Next-generation MQL strategies for optimizing process performance in AlSi1MgMn machining using a hybrid decision-making framework


Khan A. M., Aydin A., Yücel M., Sağdiç Ö. F., Umar M., YAPAN Y. F., ...Daha Fazla

International Journal of Advanced Manufacturing Technology, 2026 (SCI-Expanded, Scopus)

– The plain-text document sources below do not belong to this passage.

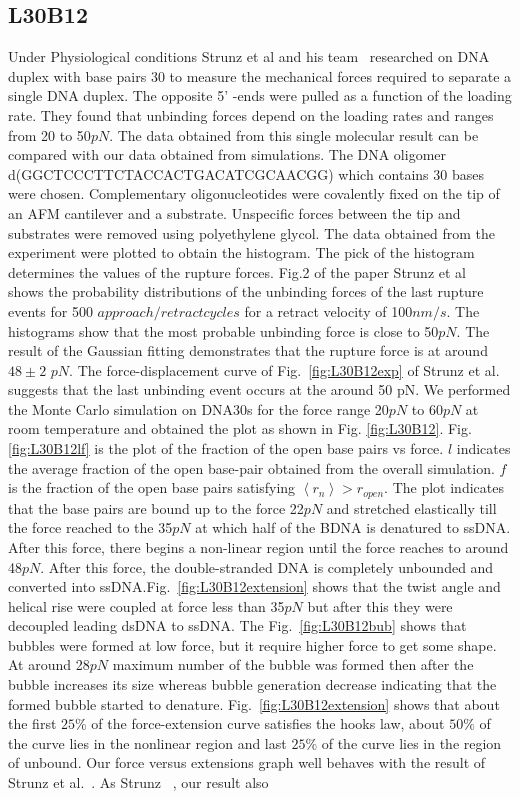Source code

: \documentclass[12pt,masters,final]{UTRGVthesis}
\begin{document}
\subsection{L30B12}
  Under Physiological conditions Strunz et al and his team~\cite{Strunz:1999} researched on  DNA duplex with base pairs  30 to measure the mechanical forces required to separate a single DNA duplex. The opposite 5' -ends were pulled as a function of the loading rate. They found that unbinding forces depend on the loading rates and ranges from 20 to 50$pN$. The data obtained from this single molecular result can be compared with our data obtained from simulations. The DNA oligomer d(GGCTCCCTTCTACCACTGACATCGCAACGG) which contains 30 bases were chosen. Complementary oligonucleotides were covalently fixed on the tip of an AFM cantilever and a substrate. Unspecific forces between the tip and substrates were removed using polyethylene glycol. The data obtained from the experiment were plotted to obtain the histogram. The pick of the histogram determines the values of the rupture forces. Fig.2 of the paper Strunz et al~\cite{Strunz:1999} shows the probability distributions of the unbinding forces of the last rupture events for 500 $approach/retract cycles$ for a retract velocity of 100$nm/s$. The histograms show that the most probable unbinding force is close to 50$pN$. The result of the Gaussian fitting demonstrates that the rupture force is at around $48\pm2 $ $pN$. The force-displacement curve of Fig.~\ref{fig:L30B12exp} of Strunz et al.~\cite{Strunz:1999} suggests that the last unbinding event occurs at the around 50 pN. We performed the Monte Carlo simulation on DNA30s for the force range 20$pN$ to 60$pN$ at room temperature and obtained the plot as shown in Fig. \ref{fig:L30B12}. Fig.\ref{fig:L30B12lf} is the plot of the fraction of the open base pairs vs force. $l$ indicates the average fraction of the open base-pair obtained from the overall simulation. $f$ is the fraction of the open base pairs satisfying $\left<r_{n}\right> > r_{open}$. The plot indicates that the base pairs are bound up to the force 22$pN$ and stretched elastically till the force reached to the 35$pN$ at which half of the BDNA is denatured to ssDNA. After this force, there begins a non-linear region until the force reaches to around 48$pN$. After this force, the double-stranded DNA is completely unbounded and converted into ssDNA.Fig.~\ref{fig:L30B12extension} shows that the twist angle and helical rise were coupled at force less than 35$pN$ but after this they were decoupled leading dsDNA to ssDNA. The Fig.~\ref{fig:L30B12bub} shows that bubbles were formed  at low force, but it require higher force to get some shape. At around 28$pN$ maximum number of the bubble was formed then after the bubble increases its size whereas bubble generation decrease indicating that the formed bubble started to denature. Fig.~\ref{fig:L30B12extension} shows that about the first $25\%$ of the force-extension curve satisfies the hooks law, about $50\%$ of the curve lies in the nonlinear region and last $25\%$ of the curve lies in the region of unbound.  Our force versus extensions graph well behaves with the result of  Strunz et al.~\cite{Strunz:1999}. As Strunz ~\cite{Strunz:1999}, our result also 
\end{document}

  • Yayın Türü: Makale / Tam Makale
  • Basım Tarihi: 2026
  • Doi Numarası: 10.1007/s00170-026-18767-2
  • Dergi Adı: International Journal of Advanced Manufacturing Technology
  • Derginin Tarandığı İndeksler: Science Citation Index Expanded (SCI-EXPANDED), Scopus, IBZ Online, Compendex, INSPEC, DIALNET, Academic Search Ultimate (EBSCO), Engineering Source (EBSCO), Materials Science & Engineering Collection (ProQuest), Technology Collection (ProQuest)
  • Anahtar Kelimeler: Cutting performance, EN AW 6082 aluminum, Hybrid nanofluid-MQL, Multi-objective optimization, Sustainable machining
  • Yıldız Teknik Üniversitesi Adresli: Evet

Özet

The transition toward cleaner, more energy-efficient manufacturing has intensified the need for advanced lubrication strategies that reduce the environmental and operational burdens of machining processes. High-speed machining of aluminum alloys faces persistent challenges, including excessive heat generation, high energy consumption, and limited effectiveness of conventional lubrication strategies. Although minimum quantity lubrication (MQL) reduces environmental impact compared with flood cooling, its performance at elevated cutting speeds remains inadequate, and existing nanofluid-based enhancements are often material-specific and insufficiently optimized. This study proposes an integrated experimental-optimization framework to evaluate next-generation nanofluid-assisted MQL strategies. Fe₃O₄ nanofluid, graphene nanofluid, and a hybrid graphene + Fe₃O₄ nanofluid were prepared and compared with dry cutting, air-blowing, and conventional MQL during high-speed turning of EN AW 6082. Cutting force, cutting temperature, energy consumption, and material removal rate were experimentally measured and analyzed using Response Surface Regression, followed by multi-objective optimization with NSGA-II and final solution selection using GRA, MARCOS, and VIKOR methods. Hybrid nanofluid-assisted MQL achieved up to 25% reduction in cutting force, 30% reduction in cutting temperature, and 40% reduction in energy consumption compared with dry and conventional MQL, while maintaining high material removal rates. Enhanced wettability and tribofilm formation further supported its superior performance. The proposed framework can be extended to other alloys and machining processes to support cleaner and more energy-efficient manufacturing.